Were my cheeks actually getting hot in the wake of the adoring look he shot me?
Naaah.
Wolverines did not blush.
It was just the heat of the kitchen hitting even after he’d turned off whatever he’d been cooking.
I turned my attention back to my salad, adding a drizzle more dressing, but not before I caught a glimpse of him giggling at me.
Guess wolverines did blush after all.
“Thank you,” he said before we dug into our meals, too ravenous to bother with conversation after the long hours we’d put in.
When we finished, I stilled his hand when he went to clean up. “I’ll get it, you get on back to what you were doing.”
Nodding, he went up on tiptoe to kiss me, lingering long enough to let me kiss him thoroughly before I turned him loose to get back to work while I cleaned up the table. I didn’t ask how much longer he’d be because I always hated the question when someone asked me. I just disposed of the trash, wiped the table down with one of the disinfectant wipes I spotted in a container on the counter, and parked myself in my chair. I always kept my sketchbook with me, so I pulled it and a couple pencils out and sharpened them while I watched him move around his kitchen.
From this spot, I had the perfect vantage point to witness his precision and efficiency.
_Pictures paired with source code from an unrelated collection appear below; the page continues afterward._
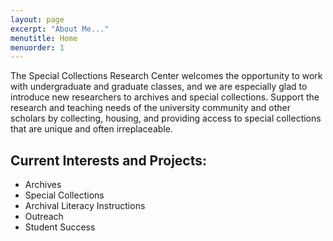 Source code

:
 ```yaml
---
layout: page
excerpt: "About Me..."
menutitle: Home
menuorder: 1
---
```


The Special Collections Research Center welcomes the opportunity to work with undergraduate and graduate classes, and we are especially glad to introduce new researchers to archives and special collections. Support the research and teaching needs of the university community and other scholars by collecting, housing, and providing access to special collections that are unique and often irreplaceable.

## Current Interests and Projects:

- Archives
- Special Collections
- Archival Literacy Instructions
- Outreach
- Student Success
With old school Nirvana filling the room, he worked while I observed, occasionally sketching a little.
While carving people wasn’t my favorite type of sculpture to do, I could picture myself presenting one to him and asking him to pick out the perfect place in the house to display it. I wanted him to see what I saw while I watched him work. The focus and the grace as he moved from counter to stove to a contraption that allowed him to twist large ropes of already twisted candy. I’d felt the sleek muscle in my mate’s arms when I’d caressed them, but seeing them at work was different.
He made each movement look easy, though I knew, from my time as a deckhand, that it took time before twisting with such steady pressure and precision became second nature and no longer caused your muscles to jerk and strain. He made it look like a dance, then he pulled the taffy across his chest, stretched it, then fed it into a different machine, the whole motion so fluid that I found the pose that I wished to capture, adding a bit of whimsey as I began adding hedgehog features to the human ones.
Though August kept both feet on the ground, I took liberty there and sprinkled a bit more movement in, as I sketched him balanced on one foot, tipped a bit to the side with the other one off the ground and the taffy ribbon stretched across the front of him like a scarf or a sash.
In the sketch, I drew him looking happy, carefree and laughing, while the man across the room wore a scowl to rival one of my own as he scrunched his nose and seemed to snarl down at what the machine spit out.
When he tossed it in the trash and stomped back over to the counter, I decided it might be best to settle in and get comfortable. It looked like my prickly little hedgehog was in for a long and potentially frustrating night.
Chapter 10
August
Exhausted, I stared across my kitchen at Gregor wiping down the far counter, unable to believe that my mate, who had to be back in his shop in a few hours, the same as I did, had stayed up all night while I’d perfected the twisted candy teardrops I’d needed to complete the rush order that had kept me busy for most of the day.
Fortunately, my cousin Sierra had been able to man the counter for me so I could focus on filling the order. I’d been so stressed about running out of time that I’d forgotten to eat and would have probably still been starving if Gregor hadn’t showed up. And with a salad. I’d make sure he knew how much that meant to me the moment I wasn’t too exhausted to express myself properly.
“I think we’re all set,” Gregor said as he disposed of the wipe he’d been using.
“Yup, I’m all done over here, too,” I replied, yawning as I leaned against him.
The moment I did I instantly regretted it as exhaustion overwhelmed me. My body swayed and I might even have hit the ground if he hadn’t wrapped his arm around me and tightened his hold the moment I started sliding down his body.
“Bedtime,” he declared, lifting me and carrying me around the room to collect my things and turn out the lights.